WHAT THE TASK ASKS >> Working from the entries below, tally each line that holds "werden". Give the tally and nothing else.

____ MATERIAL SUPPLIED

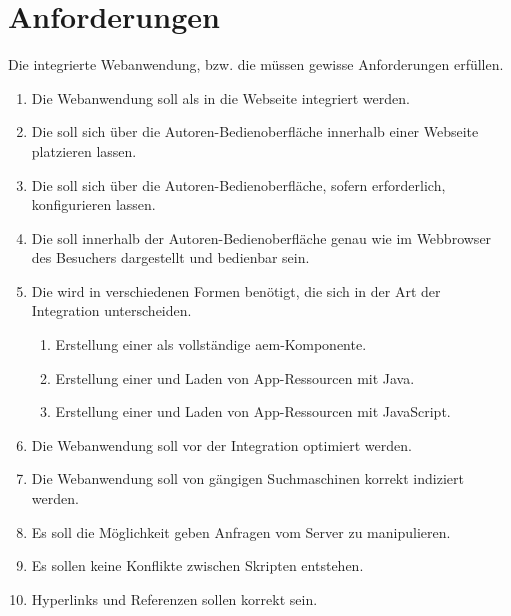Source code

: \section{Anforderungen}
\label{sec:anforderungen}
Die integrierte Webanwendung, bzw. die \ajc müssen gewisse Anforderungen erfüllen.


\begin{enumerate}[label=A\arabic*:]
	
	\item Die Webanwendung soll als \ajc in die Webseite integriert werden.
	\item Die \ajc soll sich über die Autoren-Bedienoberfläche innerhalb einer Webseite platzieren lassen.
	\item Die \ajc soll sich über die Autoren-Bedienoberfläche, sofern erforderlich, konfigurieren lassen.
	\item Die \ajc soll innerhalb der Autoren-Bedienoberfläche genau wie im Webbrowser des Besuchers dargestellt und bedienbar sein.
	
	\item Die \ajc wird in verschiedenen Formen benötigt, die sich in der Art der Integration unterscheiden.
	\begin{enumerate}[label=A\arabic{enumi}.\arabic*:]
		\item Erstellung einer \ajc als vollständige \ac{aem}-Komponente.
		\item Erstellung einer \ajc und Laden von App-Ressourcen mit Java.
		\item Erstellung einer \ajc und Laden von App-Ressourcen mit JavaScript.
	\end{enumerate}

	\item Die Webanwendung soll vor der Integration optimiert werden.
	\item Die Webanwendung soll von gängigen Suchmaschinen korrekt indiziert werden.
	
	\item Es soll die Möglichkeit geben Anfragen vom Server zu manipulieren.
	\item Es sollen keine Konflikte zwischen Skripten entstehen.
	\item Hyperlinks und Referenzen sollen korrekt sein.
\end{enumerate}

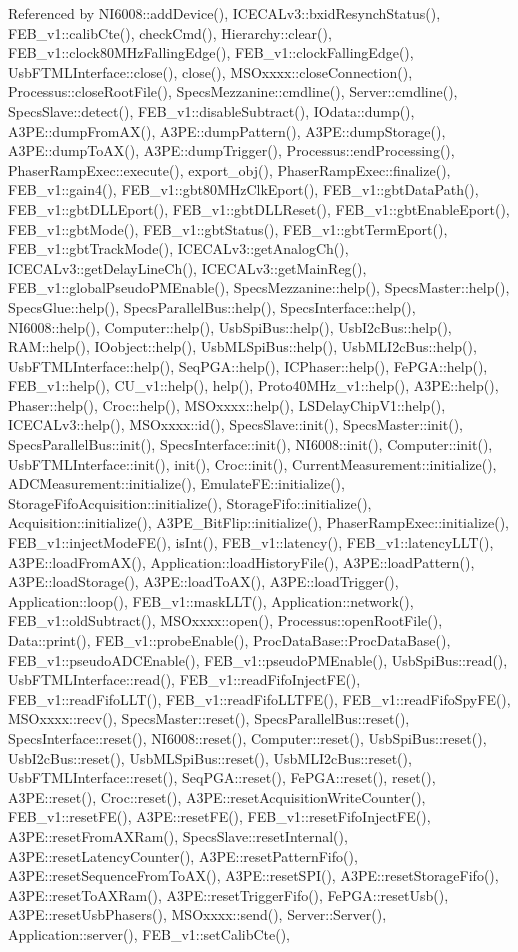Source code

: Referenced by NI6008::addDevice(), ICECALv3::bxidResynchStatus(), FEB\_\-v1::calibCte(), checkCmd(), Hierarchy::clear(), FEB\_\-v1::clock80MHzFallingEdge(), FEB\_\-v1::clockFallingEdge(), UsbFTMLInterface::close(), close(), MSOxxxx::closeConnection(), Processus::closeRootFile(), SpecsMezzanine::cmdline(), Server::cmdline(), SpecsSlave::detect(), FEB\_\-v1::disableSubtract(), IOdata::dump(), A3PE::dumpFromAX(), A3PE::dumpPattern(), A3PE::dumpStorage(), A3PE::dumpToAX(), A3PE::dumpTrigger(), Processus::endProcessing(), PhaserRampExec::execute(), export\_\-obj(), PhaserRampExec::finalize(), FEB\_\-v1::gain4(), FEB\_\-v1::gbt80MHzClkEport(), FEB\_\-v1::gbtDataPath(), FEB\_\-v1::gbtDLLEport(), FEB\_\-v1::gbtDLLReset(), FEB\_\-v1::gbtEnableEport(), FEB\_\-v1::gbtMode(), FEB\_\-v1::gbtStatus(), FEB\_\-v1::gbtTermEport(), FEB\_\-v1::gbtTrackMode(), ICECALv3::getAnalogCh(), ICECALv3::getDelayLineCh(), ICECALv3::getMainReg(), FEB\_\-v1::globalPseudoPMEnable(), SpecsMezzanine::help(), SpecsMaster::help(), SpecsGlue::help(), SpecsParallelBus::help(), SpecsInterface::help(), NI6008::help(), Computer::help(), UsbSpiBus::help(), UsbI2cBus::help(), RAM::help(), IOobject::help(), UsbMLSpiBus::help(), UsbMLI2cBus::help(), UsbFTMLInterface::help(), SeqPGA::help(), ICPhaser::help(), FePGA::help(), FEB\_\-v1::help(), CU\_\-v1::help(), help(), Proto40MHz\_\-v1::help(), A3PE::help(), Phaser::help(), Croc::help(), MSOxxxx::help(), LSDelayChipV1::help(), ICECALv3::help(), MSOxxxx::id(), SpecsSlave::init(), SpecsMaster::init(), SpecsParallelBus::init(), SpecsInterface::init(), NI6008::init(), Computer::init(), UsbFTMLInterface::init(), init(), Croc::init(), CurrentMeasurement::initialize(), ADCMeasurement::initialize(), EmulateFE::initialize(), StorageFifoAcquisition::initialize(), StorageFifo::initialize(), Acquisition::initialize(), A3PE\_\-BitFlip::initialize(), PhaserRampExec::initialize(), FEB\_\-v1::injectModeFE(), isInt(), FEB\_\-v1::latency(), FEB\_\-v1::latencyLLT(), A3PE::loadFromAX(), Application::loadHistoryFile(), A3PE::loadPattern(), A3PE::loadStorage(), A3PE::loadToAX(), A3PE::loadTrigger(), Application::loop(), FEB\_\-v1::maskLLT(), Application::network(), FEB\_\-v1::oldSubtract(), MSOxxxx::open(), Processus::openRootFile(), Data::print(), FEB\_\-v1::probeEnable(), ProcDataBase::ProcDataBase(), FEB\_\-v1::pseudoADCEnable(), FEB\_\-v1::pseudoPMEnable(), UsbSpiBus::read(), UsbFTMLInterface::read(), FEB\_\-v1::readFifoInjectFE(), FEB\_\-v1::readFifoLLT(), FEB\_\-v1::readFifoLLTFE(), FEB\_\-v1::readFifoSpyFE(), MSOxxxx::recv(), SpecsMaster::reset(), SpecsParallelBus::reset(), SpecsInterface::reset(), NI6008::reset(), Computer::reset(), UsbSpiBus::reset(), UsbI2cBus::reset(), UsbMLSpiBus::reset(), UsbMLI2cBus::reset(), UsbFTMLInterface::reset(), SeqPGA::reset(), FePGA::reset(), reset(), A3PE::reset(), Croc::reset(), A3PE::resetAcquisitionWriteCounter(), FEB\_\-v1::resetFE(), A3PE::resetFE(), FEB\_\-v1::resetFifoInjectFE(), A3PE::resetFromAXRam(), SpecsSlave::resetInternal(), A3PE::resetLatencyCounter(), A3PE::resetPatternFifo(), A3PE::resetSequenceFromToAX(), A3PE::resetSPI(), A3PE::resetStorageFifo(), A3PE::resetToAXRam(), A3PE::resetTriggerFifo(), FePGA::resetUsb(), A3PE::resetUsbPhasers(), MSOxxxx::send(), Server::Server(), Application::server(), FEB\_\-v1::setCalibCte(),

________

FINISHED TASK >> 3